Print prepares for end of furlough scheme

Latest government figures show big drop in claims in Q2
Latest government figures show big drop in claims in Q2

Industry bosses are preparing for the end of the Coronavirus Job Retention Scheme, with thousands of workers across the industry still furloughed in some form and print firms claiming some £36m in taxpayer support during May and June.

The furlough scheme began to taper off in July and will cease at the end of September, with many businesses re-shaping their operations accordingly 

The latest provisional government statistics, for June, show that there are still more than 4,000 printing industry employers using the scheme, with 20,400 employments on furlough, down 7.27% on the May figure of 22,000, which was revised upwards slightly from the provisional data. 

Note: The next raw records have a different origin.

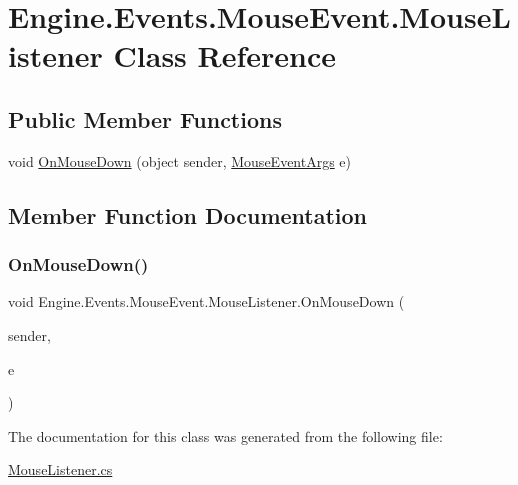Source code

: \hypertarget{a00382}{}\section{Engine.\+Events.\+Mouse\+Event.\+Mouse\+Listener Class Reference}
\label{a00382}
\subsection*{Public Member Functions}
\begin{DoxyCompactItemize}
\item 
void \hyperlink{a00382_a36ca3f66e9cbbe61a645cb39c876c524}{On\+Mouse\+Down} (object sender, \hyperlink{a00374}{Mouse\+Event\+Args} e)
\end{DoxyCompactItemize}


\subsection{Member Function Documentation}
\mbox{\label{a00382_a36ca3f66e9cbbe61a645cb39c876c524}} 
\subsubsection{\texorpdfstring{On\+Mouse\+Down()}{OnMouseDown()}}
{\footnotesize\ttfamily void Engine.\+Events.\+Mouse\+Event.\+Mouse\+Listener.\+On\+Mouse\+Down (\begin{DoxyParamCaption}\item[{object}]{sender,  }\item[{\hyperlink{a00374}{Mouse\+Event\+Args}}]{e }\end{DoxyParamCaption})\hspace{0.3cm}{\ttfamily [inline]}}



The documentation for this class was generated from the following file\+:\begin{DoxyCompactItemize}
\item 
\hyperlink{a00068}{Mouse\+Listener.\+cs}\end{DoxyCompactItemize}
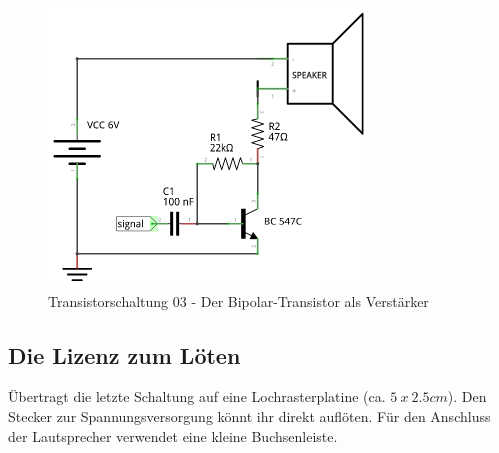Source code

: \begin{figure}[H]
	\centering
	\includegraphics[scale=1.6]{Transistor/Schaltungen/NPN_Verstaerker.pdf}
	\caption{Transistorschaltung 03 - Der Bipolar-Transistor als Verstärker}
	\label{s03}
\end{figure}


\subsection{Die Lizenz zum Löten}

Übertragt die letzte Schaltung auf eine Lochrasterplatine (ca. $5~x~2.5 cm$).
Den Stecker zur Spannungsversorgung könnt ihr direkt auflöten. Für den Anschluss
der Lautsprecher verwendet eine kleine Buchsenleiste.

Sector  Employers with PAYE staff eligible for furlough Employments eligible for furlough Number of employers furloughing at 30 June*

Take-up rate
at 30 June*
Employments on furlough
at 30 June*
 Take-up rate
at
30 June*
 
Printing and service activities related to printing 7,000 75,000 4,200 60% 20,400 27%  
Manufacture of articles of paper and paperboard  900 47,700 300 34% 1,600 3%  
Manufacture of pulp; paper and paperboard 200 7,100 100 34% 500 8%  

Source: HMRC *provisional

A broad range of companies from micro businesses to large, multi-site groups and industry suppliers are still using the scheme, with some claims running into hundreds of thousands of pounds per month. 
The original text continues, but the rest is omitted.